_What to work on:_
Each line of the entries below that includes "gpdbrestore" belongs in your answer.

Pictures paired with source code
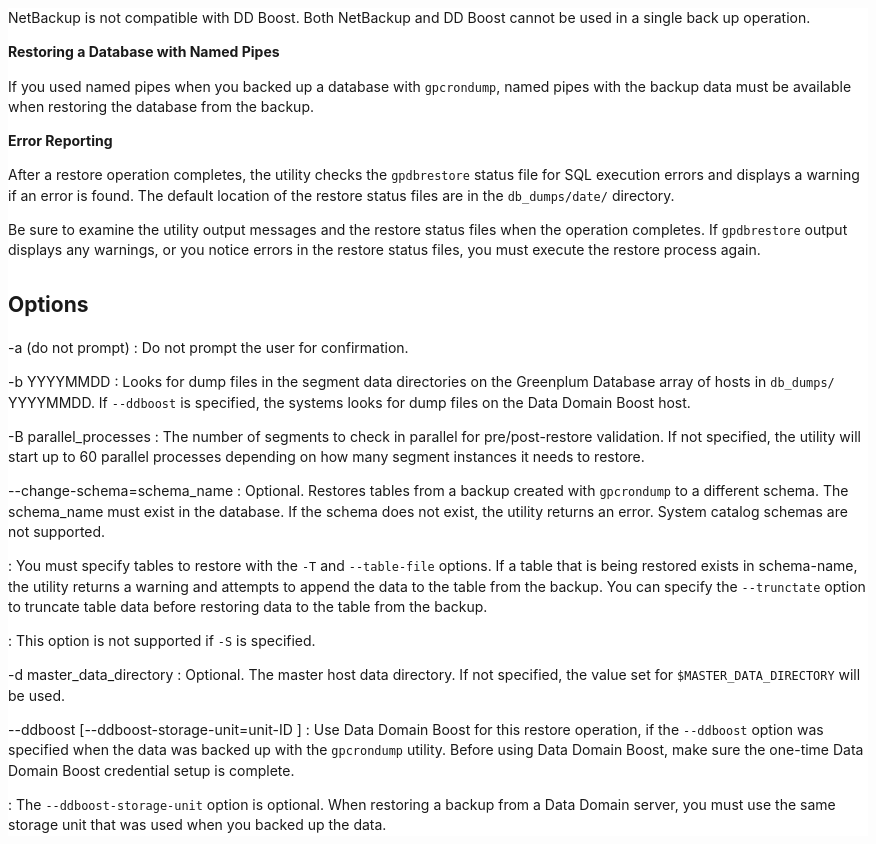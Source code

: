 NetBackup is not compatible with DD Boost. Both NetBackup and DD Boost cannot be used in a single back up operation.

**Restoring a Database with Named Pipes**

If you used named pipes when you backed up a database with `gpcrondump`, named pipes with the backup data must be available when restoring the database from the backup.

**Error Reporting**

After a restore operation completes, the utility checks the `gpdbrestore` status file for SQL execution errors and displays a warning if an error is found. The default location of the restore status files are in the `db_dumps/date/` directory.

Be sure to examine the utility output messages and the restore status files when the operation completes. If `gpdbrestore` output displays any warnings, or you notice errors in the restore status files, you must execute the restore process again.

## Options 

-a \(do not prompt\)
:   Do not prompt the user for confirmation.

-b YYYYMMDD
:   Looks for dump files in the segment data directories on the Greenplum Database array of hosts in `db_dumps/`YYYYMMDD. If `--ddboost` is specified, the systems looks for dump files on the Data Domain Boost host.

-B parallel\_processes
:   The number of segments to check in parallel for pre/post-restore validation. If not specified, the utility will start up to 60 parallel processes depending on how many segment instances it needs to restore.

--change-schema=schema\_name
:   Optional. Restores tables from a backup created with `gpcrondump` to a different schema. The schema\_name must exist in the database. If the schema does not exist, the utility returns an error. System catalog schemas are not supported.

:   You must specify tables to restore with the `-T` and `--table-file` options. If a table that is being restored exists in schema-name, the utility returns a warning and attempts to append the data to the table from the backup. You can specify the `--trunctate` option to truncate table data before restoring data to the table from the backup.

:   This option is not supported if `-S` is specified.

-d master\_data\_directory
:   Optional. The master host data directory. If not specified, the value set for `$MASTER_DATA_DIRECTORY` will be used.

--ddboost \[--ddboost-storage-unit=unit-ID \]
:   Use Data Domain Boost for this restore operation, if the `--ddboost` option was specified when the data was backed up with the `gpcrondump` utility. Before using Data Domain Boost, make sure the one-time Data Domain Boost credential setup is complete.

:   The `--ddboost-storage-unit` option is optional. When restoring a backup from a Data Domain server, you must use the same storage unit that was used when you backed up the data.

* * *

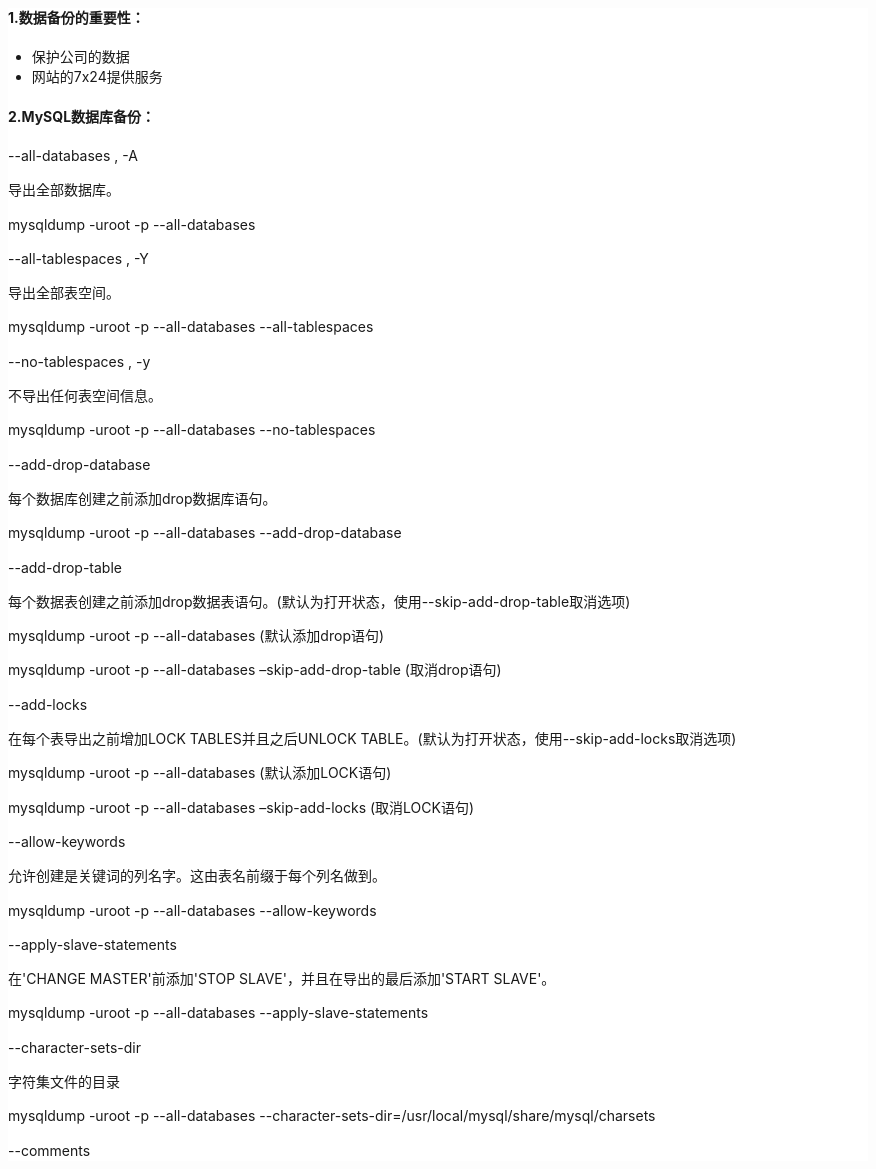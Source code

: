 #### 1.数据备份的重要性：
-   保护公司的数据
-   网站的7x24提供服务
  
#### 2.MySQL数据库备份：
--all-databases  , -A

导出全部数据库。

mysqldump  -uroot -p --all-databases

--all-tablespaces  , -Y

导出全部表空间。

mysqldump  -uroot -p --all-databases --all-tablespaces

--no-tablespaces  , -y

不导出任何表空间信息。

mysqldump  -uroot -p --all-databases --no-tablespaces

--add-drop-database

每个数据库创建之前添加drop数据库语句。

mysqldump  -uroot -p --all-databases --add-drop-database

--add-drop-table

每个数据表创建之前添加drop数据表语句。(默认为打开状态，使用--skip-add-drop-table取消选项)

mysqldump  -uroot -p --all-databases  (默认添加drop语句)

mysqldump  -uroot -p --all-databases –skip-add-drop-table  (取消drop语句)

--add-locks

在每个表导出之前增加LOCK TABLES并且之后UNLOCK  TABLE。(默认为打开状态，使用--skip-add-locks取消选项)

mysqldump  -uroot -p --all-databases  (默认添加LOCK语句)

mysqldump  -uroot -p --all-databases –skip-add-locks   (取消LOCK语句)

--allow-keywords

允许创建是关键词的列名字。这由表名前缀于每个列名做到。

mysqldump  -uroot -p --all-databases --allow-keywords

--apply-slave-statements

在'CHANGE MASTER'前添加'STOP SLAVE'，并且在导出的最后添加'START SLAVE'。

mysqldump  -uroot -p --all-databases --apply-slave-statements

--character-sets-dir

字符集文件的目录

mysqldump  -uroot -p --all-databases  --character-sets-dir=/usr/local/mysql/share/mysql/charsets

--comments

_Task answer:_
After a restore operation completes, the utility checks the `gpdbrestore` status file for SQL execution errors and displays a warning if an error is found. The default location of the restore status files are in the `db_dumps/date/` directory.
Be sure to examine the utility output messages and the restore status files when the operation completes. If `gpdbrestore` output displays any warnings, or you notice errors in the restore status files, you must execute the restore process again.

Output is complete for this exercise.